**To do:** Pick each line containing "меню" out of the records.
───── Data records
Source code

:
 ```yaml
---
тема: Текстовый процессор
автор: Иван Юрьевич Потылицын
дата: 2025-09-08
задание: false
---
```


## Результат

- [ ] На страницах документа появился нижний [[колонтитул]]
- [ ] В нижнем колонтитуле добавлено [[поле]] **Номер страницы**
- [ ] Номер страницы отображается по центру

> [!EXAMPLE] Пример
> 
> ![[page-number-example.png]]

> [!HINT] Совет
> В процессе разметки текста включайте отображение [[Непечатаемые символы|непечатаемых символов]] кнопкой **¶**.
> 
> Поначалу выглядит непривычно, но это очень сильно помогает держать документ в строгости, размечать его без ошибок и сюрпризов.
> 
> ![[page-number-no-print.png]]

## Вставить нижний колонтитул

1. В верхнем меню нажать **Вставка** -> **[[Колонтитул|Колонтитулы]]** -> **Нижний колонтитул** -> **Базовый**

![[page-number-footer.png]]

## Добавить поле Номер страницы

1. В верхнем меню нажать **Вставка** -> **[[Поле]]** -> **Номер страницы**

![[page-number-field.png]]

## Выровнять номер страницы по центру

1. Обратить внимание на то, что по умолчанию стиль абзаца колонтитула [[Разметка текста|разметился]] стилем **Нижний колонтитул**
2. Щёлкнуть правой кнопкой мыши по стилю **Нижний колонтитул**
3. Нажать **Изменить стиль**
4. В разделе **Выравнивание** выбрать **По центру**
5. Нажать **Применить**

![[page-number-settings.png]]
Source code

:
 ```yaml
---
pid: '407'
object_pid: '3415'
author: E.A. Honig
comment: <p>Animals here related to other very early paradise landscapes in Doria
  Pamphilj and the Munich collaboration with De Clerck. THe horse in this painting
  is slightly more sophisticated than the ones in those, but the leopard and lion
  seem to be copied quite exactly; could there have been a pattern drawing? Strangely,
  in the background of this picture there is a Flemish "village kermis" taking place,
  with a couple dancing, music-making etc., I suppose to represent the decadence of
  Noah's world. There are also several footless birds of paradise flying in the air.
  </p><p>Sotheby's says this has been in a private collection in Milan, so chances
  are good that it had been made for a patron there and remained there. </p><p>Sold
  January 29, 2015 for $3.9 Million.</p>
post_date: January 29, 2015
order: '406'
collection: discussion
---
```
──────────
**Response to this task:**
1. В верхнем меню нажать **Вставка** -> **[[Колонтитул|Колонтитулы]]** -> **Нижний колонтитул** -> **Базовый**
1. В верхнем меню нажать **Вставка** -> **[[Поле]]** -> **Номер страницы**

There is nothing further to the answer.